I have no particular love of nuns. I grew up with them, both in schooling and in family. I have an aunt now battling cancer, with the support of her religious order.

I view the roles provided by the convent increasingly obsolete. It was an institution where intellectually curious women could explore their curiosity without the usual trappings (or complete exclusion) of male dominated secular academia. It was a community where women could self segregate with other like minded persons. It was a place where women could escape the trappings of their family life, poverty, abuse, oppression. And of course, it was a place where one could pursue a religious vocation. Of course, in real life, many of these motivations were often quite intertwined.

But the world has changed. Those roles the religious orders provided for women are increasingly no longer unique to the convent. The secular would provides more opportunities that used to be exclusive to religious orders, but the convent still has to play by the rules of the Church. So it's no wonder that the convent is attracting more of the candidates whose priorities are playing by the rules of the Church. Pursuing higher education, escaping a dismal life track, not so much.

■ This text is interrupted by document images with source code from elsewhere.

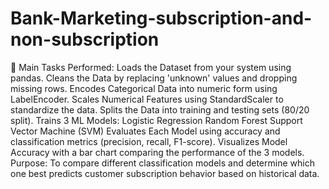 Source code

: # Bank-Marketing-subscription-and-non-subscription
🔹 Main Tasks Performed:
Loads the Dataset from your system using pandas.
Cleans the Data by replacing 'unknown' values and dropping missing rows.
Encodes Categorical Data into numeric form using LabelEncoder.
Scales Numerical Features using StandardScaler to standardize the data.
Splits the Data into training and testing sets (80/20 split).
Trains 3 ML Models:
Logistic Regression
Random Forest
Support Vector Machine (SVM)
Evaluates Each Model using accuracy and classification metrics (precision, recall, F1-score).
Visualizes Model Accuracy with a bar chart comparing the performance of the 3 models.
Purpose:
To compare different classification models and determine which one best predicts customer subscription behavior based on historical data.
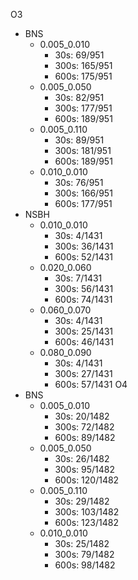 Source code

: O3
- BNS
    - 0.005_0.010
        - 30s: 69/951
        - 300s: 165/951
        - 600s: 175/951
    - 0.005_0.050
        - 30s: 82/951
        - 300s: 177/951
        - 600s: 189/951
    - 0.005_0.110
        - 30s: 89/951
        - 300s: 181/951
        - 600s: 189/951
    - 0.010_0.010
        - 30s: 76/951
        - 300s: 166/951
        - 600s: 177/951
- NSBH
    - 0.010_0.010
        - 30s: 4/1431
        - 300s: 36/1431
        - 600s: 52/1431
    - 0.020_0.060
        - 30s: 7/1431
        - 300s: 56/1431
        - 600s: 74/1431
    - 0.060_0.070
        - 30s: 4/1431
        - 300s: 25/1431
        - 600s: 46/1431
    - 0.080_0.090
        - 30s: 4/1431
        - 300s: 27/1431
        - 600s: 57/1431
O4
- BNS
    - 0.005_0.010
        - 30s: 20/1482
        - 300s: 72/1482
        - 600s: 89/1482
    - 0.005_0.050
        - 30s: 26/1482
        - 300s: 95/1482
        - 600s: 120/1482
    - 0.005_0.110
        - 30s: 29/1482
        - 300s: 103/1482
        - 600s: 123/1482
    - 0.010_0.010
        - 30s: 25/1482
        - 300s: 79/1482
        - 600s: 98/1482
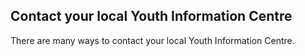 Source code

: ##  Contact your local Youth Information Centre

There are many ways to contact your local Youth Information Centre.
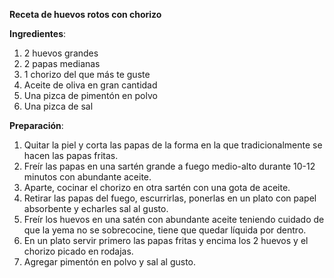 **Receta de huevos rotos con chorizo**

**Ingredientes**:

1. 2 huevos grandes
2. 2 papas medianas
3. 1 chorizo del que más te guste
4. Aceite de oliva en gran cantidad
5. Una pizca de pimentón en polvo
6. Una pizca de sal

**Preparación**:

1. Quitar la piel y corta las papas de la forma en la que tradicionalmente se hacen las papas fritas. 
2.  Freír las papas en una sartén grande a fuego medio-alto durante 10-12 minutos con abundante aceite.  
3.  Aparte, cocinar el chorizo en otra sartén con una gota de aceite. 
4. Retirar las papas del fuego, escurrirlas, ponerlas en un plato con papel absorbente y echarles sal al gusto.
5.  Freír los huevos en una satén con abundante aceite teniendo cuidado de que la yema no se sobrecocine, tiene que quedar líquida por dentro.   
6.  En un plato servir primero las papas fritas y encima los 2 huevos y el chorizo picado en rodajas.  
7.  Agregar pimentón en polvo y sal al gusto.
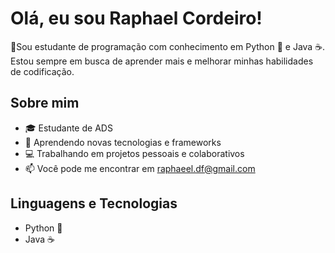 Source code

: # Olá, eu sou Raphael Cordeiro! 

👋Sou estudante de programação com conhecimento em Python 🐍 e Java ☕. 
Estou sempre em busca de aprender mais e melhorar minhas habilidades de codificação.

## Sobre mim

- 🎓 Estudante de ADS
- 🌱 Aprendendo novas tecnologias e frameworks
- 💻 Trabalhando em projetos pessoais e colaborativos
- 📫 Você pode me encontrar em raphaeel.df@gmail.com

## Linguagens e Tecnologias

- Python 🐍
- Java ☕




  
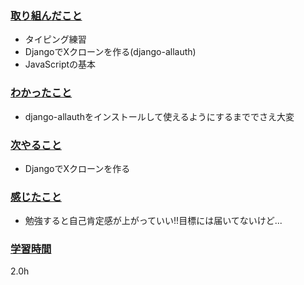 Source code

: ### <u>取り組んだこと</u>
- タイピング練習
- DjangoでXクローンを作る(django-allauth)
- JavaScriptの基本

### <u>わかったこと</u>
- django-allauthをインストールして使えるようにするまででさえ大変

### <u>次やること</u>
- DjangoでXクローンを作る

### <u>感じたこと</u>
- 勉強すると自己肯定感が上がっていい!!目標には届いてないけど...

### <u>学習時間</u>
2.0h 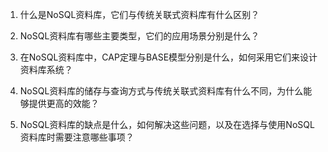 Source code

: 

1. 什么是NoSQL资料库，它们与传统关联式资料库有什么区别？

2. NoSQL资料库有哪些主要类型，它们的应用场景分别是什么？

3. 在NoSQL资料库中，CAP定理与BASE模型分别是什么，如何采用它们来设计资料库系统？

4. NoSQL资料库的储存与查询方式与传统关联式资料库有什么不同，为什么能够提供更高的效能？

5. NoSQL资料库的缺点是什么，如何解决这些问题，以及在选择与使用NoSQL资料库时需要注意哪些事项？ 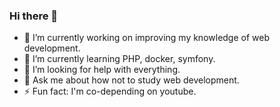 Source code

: ### Hi there 👋

- 🔭 I’m currently working on improving my knowledge of web development.
- 🌱 I’m currently learning PHP, docker, symfony.
- 🤔 I’m looking for help with everything. 
- 💬 Ask me about how not to study web development.
- ⚡ Fun fact: I'm co-depending on youtube.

Financially, many religious orders have traditionally been responsible for themselves. This has hit both male and female orders pretty hard as new recruits into religious life fall. Diocesean priests are a bit of an exception, "belonging" to their diocese (rather than a specialized religious order), which typically have deeper pockets (Sunday collections from Mass, etc). So orders are seeing their members work far longer into their later years to support their communities. And in places like the US, there is even more dependence on members from foreign countries that still produce youthful vocations. Instead of places like Ireland and Italy, more nuns (and priests) are being found in places like Africa, Philippines, Latin America to administer to the "spiritually poor" in the First World. I'm sure you can see the dynamic at work here, a sort of unique outsourcing/immigration angle at play.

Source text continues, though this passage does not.